Well, that’s a high bar. We’re pretty sure that on Sunday, Democratic and Republican candidates will still be labeling one another “extreme” and running attack ads with scary music and unflattering shots of their opponents. Even after Tuesday’s elections, party leaders of all persuasions will continue to describe the other side as the main obstacle to getting the sputtering US economy back on track.
For Mr. Stewart, this persistence of partisanship is a good thing, by the way. If American politics were as placid as the Rio Grande at sunset, he’d have a much harder time finding things to skewer on his show.
But it’s possible the rally could have some effect on the national conversation. Rallies have before – look at Martin Luther King Jr. and the 1963 March on Washington. Glenn Beck supporters would argue that his recent Mall meeting will have lasting significance on US moral attitudes and religious beliefs.
So we’ll look at both sides of the issue. Isn’t that the reasonable thing to do? Here are reasons for and against the likelihood that the Rally to Restore Sanity will take things down a notch for America:
For. One powerful argument for the importance of this weekend’s assembly is that many of those planning to attend are themselves taking it seriously. Perhaps Stewart and his in-house foil, Stephen Colbert, conceived of their dueling-rally shtick as a comic scheme to boost ratings. But if you look on the rally’s Facebook page, you’ll find hundreds of people vowing to attend – not in the name of having a good time, but in the name of taking back the nation’s politics from what they see as extremists.
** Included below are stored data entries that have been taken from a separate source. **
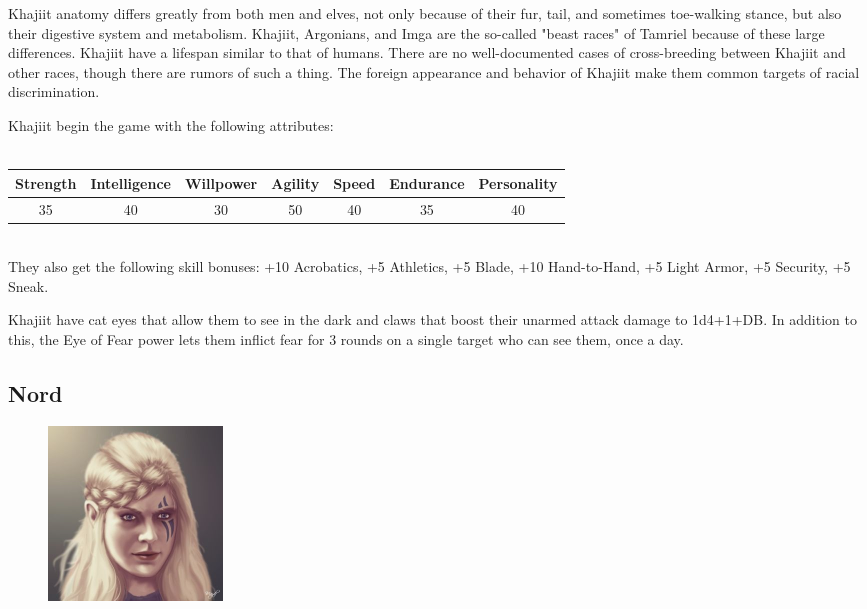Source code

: \documentclass[12pt]{book}
\begin{document}
Khajiit anatomy differs greatly from both men and elves, not only because of their fur, tail, and sometimes toe-walking stance, but also their digestive system and metabolism. Khajiit, Argonians, and Imga are the so-called "beast races" of Tamriel because of these large differences. Khajiit have a lifespan similar to that of humans. There are no well-documented cases of cross-breeding between Khajiit and other races, though there are rumors of such a thing. The foreign appearance and behavior of Khajiit make them common targets of racial discrimination.

Khajiit begin the game with the following attributes:\\~\\
\begin{tabular}{|c|c|c|c|c|c|c|}
\hline
Strength & Intelligence & Willpower & Agility & Speed & Endurance & Personality\\ \hline
35 & 40 & 30 & 50 & 40 & 35 & 40\\ \hline

\end{tabular}\\

They also get the following skill bonuses: +10 Acrobatics, +5 Athletics, +5 Blade, +10 Hand-to-Hand, +5 Light Armor, +5 Security, +5 Sneak.

Khajiit have cat eyes that allow them to see in the dark and claws that boost their unarmed attack damage to 1d4+1+DB. In addition to this, the Eye of Fear power lets them inflict fear for 3 rounds on a single target who can see them, once a day.\\

\subsection{Nord}
\begin{figure}
	\includegraphics[width=\textwidth]{Nord.png}
\end{figure}
\end{document}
In addition, the rally comes at a propitious time: The percentage of people who believe America is on the right track is near a historic low. The silent majority of US voters is desperate for its politicians stop yapping and get something positive done, for goodness' sake. Stewart has discovered a theme that resonates from Connecticut to California.
And, finally, people from California to Connecticut will be there – if not in person, via video, as the rally will be telecast on Comedy Central and streamed live on the Web. Satellite rallies are taking place all over the country – indeed, all over the world. The Rally to Restore Sanity has become a phenomenon.
Against. The rally is only three hours long. In three hours, you can’t restore sanity to the kitchen after a fancy Sunday brunch. US politics today is a 24/7 cable-news carnival, with new acts arriving daily. The Rally to Restore Sanity will appear briefly and then be forgotten as pundits rush to talk about what happened to tea party candidates in the elections.
Plus, while many attendees want to restore sanity, others want to talk about their own particular and longstanding agenda. Co-option is a danger for an event that many Republicans see as leaning Democratic. For instance, Public Citizen, an anticorporate advocacy group founded by Ralph Nader in 1971, on Friday sent out a press release promoting its own “What Sign Should I Bring to Jon Stewart’s Rally?” contest.
Trust us – they won’t be the only such group to take advantage of the rally’s expected mass audience.
The rally itself is in essence a production of Viacom, which owns Comedy Central. Won’t it view the rally essentially as a brand-boosting opportunity for one of its best-performing properties, as opposed to a chance to change the world?
Finally, the people who most need to change won’t be there. Isn’t an attendee at a rally to restore sanity already sane, almost by definition? (Otherwise they would be at a “March to Keep Fear Alive,” or something like that.) It’s the politicians who need to act more sensibly.
Perhaps what America really needs is a Rally to Restore Sanity that’s held not on the National Mall, but on the floors of the House and Senate.